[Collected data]
======

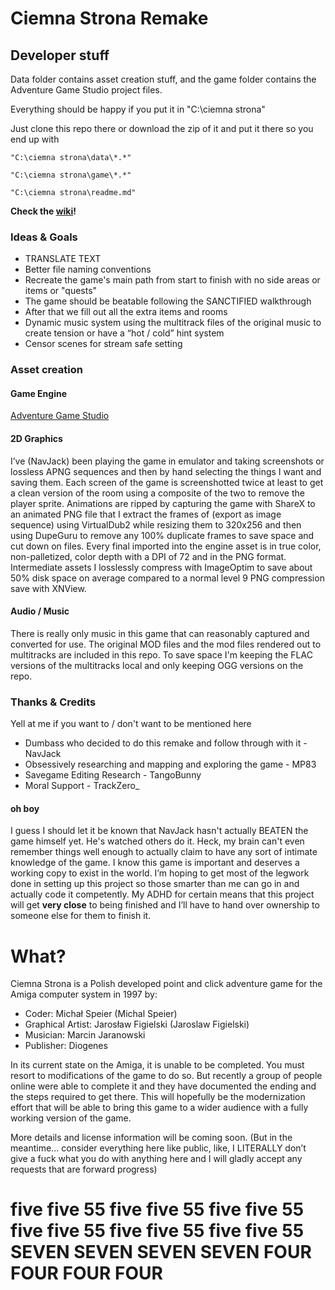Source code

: # Ciemna Strona Remake

## Developer stuff

Data folder contains asset creation stuff, and the game folder contains the Adventure Game Studio project files.

Everything should be happy if you put it in "C:\ciemna strona"

Just clone this repo there or download the zip of it and put it there so you end up with

`"C:\ciemna strona\data\*.*"`

`"C:\ciemna strona\game\*.*"`

`"C:\ciemna strona\readme.md"`

**Check the [wiki](https://github.com/navjack/CiemnaStronaRemake/wiki)!**

### Ideas & Goals

* TRANSLATE TEXT
* Better file naming conventions
* Recreate the game's main path from start to finish with no side areas or items or "quests"
* The game should be beatable following the SANCTIFIED walkthrough
* After that we fill out all the extra items and rooms
* Dynamic music system using the multitrack files of the original music to create tension or have a “hot / cold” hint system
* Censor scenes for stream safe setting

### Asset creation

#### Game Engine

[Adventure Game Studio](https://www.adventuregamestudio.co.uk/)

#### 2D Graphics

I’ve (NavJack) been playing the game in emulator and taking screenshots or lossless APNG sequences and then by hand selecting the things I want and saving them. Each screen of the game is screenshotted twice at least to get a clean version of the room using a composite of the two to remove the player sprite. Animations are ripped by capturing the game with ShareX to an animated PNG file that I extract the frames of (export as image sequence) using VirtualDub2 while resizing them to 320x256 and then using DupeGuru to remove any 100% duplicate frames to save space and cut down on files. Every final imported into the engine asset is in true color, non-palletized, color depth with a DPI of 72 and in the PNG format. Intermediate assets I losslessly compress with ImageOptim to save about 50% disk space on average compared to a normal level 9 PNG compression save with XNView.

#### Audio / Music

There is really only music in this game that can reasonably captured and converted for use. The original MOD files and the mod files rendered out to multitracks are included in this repo. To save space I'm keeping the FLAC versions of the multitracks local and only keeping OGG versions on the repo.

### Thanks & Credits

Yell at me if you want to / don't want to be mentioned here

* Dumbass who decided to do this remake and follow through with it - NavJack
* Obsessively researching and mapping and exploring the game - MP83
* Savegame Editing Research - TangoBunny
* Moral Support - TrackZero_

#### oh boy

I guess I should let it be known that NavJack hasn't actually BEATEN the game himself yet. He's watched others do it. Heck, my brain can't even remember things well enough to actually claim to have any sort of intimate knowledge of the game. I know this game is important and deserves a working copy to exist in the world. I’m hoping to get most of the legwork done in setting up this project so those smarter than me can go in and actually code it competently. My ADHD for certain means that this project will get **very close** to being finished and I’ll have to hand over ownership to someone else for them to finish it.

# What?

Ciemna Strona is a Polish developed point and click adventure game for the Amiga computer system in 1997 by:

* Coder: Michał Speier (Michal Speier)
* Graphical Artist: Jarosław Figielski (Jaroslaw Figielski)
* Musician: Marcin Jaranowski
* Publisher: Diogenes

In its current state on the Amiga, it is unable to be completed. You must resort to modifications of the game to do so. But recently a group of people online were able to complete it and they have documented the ending and the steps required to get there. This will hopefully be the modernization effort that will be able to bring this game to a wider audience with a fully working version of the game.

More details and license information will be coming soon. (But in the meantime... consider everything here like public, like, I LITERALLY don’t give a fuck what you do with anything here and I will gladly accept any requests that are forward progress)

# five five 55 five five 55 five five 55 five five 55 five five 55 five five 55 SEVEN SEVEN SEVEN SEVEN FOUR FOUR FOUR FOUR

======

WORK REQUIRED =
All of the records should be output exactly as they stand, with pictures omitted.

YOUR SOLUTION =
Source code

: # Ciemna Strona Remake

## Developer stuff

Data folder contains asset creation stuff, and the game folder contains the Adventure Game Studio project files.

Everything should be happy if you put it in "C:\ciemna strona"

Just clone this repo there or download the zip of it and put it there so you end up with

`"C:\ciemna strona\data\*.*"`

`"C:\ciemna strona\game\*.*"`

`"C:\ciemna strona\readme.md"`

**Check the [wiki](https://github.com/navjack/CiemnaStronaRemake/wiki)!**

### Ideas & Goals

* TRANSLATE TEXT
* Better file naming conventions
* Recreate the game's main path from start to finish with no side areas or items or "quests"
* The game should be beatable following the SANCTIFIED walkthrough
* After that we fill out all the extra items and rooms
* Dynamic music system using the multitrack files of the original music to create tension or have a “hot / cold” hint system
* Censor scenes for stream safe setting

### Asset creation

#### Game Engine

[Adventure Game Studio](https://www.adventuregamestudio.co.uk/)

#### 2D Graphics

I’ve (NavJack) been playing the game in emulator and taking screenshots or lossless APNG sequences and then by hand selecting the things I want and saving them. Each screen of the game is screenshotted twice at least to get a clean version of the room using a composite of the two to remove the player sprite. Animations are ripped by capturing the game with ShareX to an animated PNG file that I extract the frames of (export as image sequence) using VirtualDub2 while resizing them to 320x256 and then using DupeGuru to remove any 100% duplicate frames to save space and cut down on files. Every final imported into the engine asset is in true color, non-palletized, color depth with a DPI of 72 and in the PNG format. Intermediate assets I losslessly compress with ImageOptim to save about 50% disk space on average compared to a normal level 9 PNG compression save with XNView.

#### Audio / Music

There is really only music in this game that can reasonably captured and converted for use. The original MOD files and the mod files rendered out to multitracks are included in this repo. To save space I'm keeping the FLAC versions of the multitracks local and only keeping OGG versions on the repo.

### Thanks & Credits

Yell at me if you want to / don't want to be mentioned here

* Dumbass who decided to do this remake and follow through with it - NavJack
* Obsessively researching and mapping and exploring the game - MP83
* Savegame Editing Research - TangoBunny
* Moral Support - TrackZero_

#### oh boy

I guess I should let it be known that NavJack hasn't actually BEATEN the game himself yet. He's watched others do it. Heck, my brain can't even remember things well enough to actually claim to have any sort of intimate knowledge of the game. I know this game is important and deserves a working copy to exist in the world. I’m hoping to get most of the legwork done in setting up this project so those smarter than me can go in and actually code it competently. My ADHD for certain means that this project will get **very close** to being finished and I’ll have to hand over ownership to someone else for them to finish it.

# What?

Ciemna Strona is a Polish developed point and click adventure game for the Amiga computer system in 1997 by:

* Coder: Michał Speier (Michal Speier)
* Graphical Artist: Jarosław Figielski (Jaroslaw Figielski)
* Musician: Marcin Jaranowski
* Publisher: Diogenes

In its current state on the Amiga, it is unable to be completed. You must resort to modifications of the game to do so. But recently a group of people online were able to complete it and they have documented the ending and the steps required to get there. This will hopefully be the modernization effort that will be able to bring this game to a wider audience with a fully working version of the game.

More details and license information will be coming soon. (But in the meantime... consider everything here like public, like, I LITERALLY don’t give a fuck what you do with anything here and I will gladly accept any requests that are forward progress)

# five five 55 five five 55 five five 55 five five 55 five five 55 five five 55 SEVEN SEVEN SEVEN SEVEN FOUR FOUR FOUR FOUR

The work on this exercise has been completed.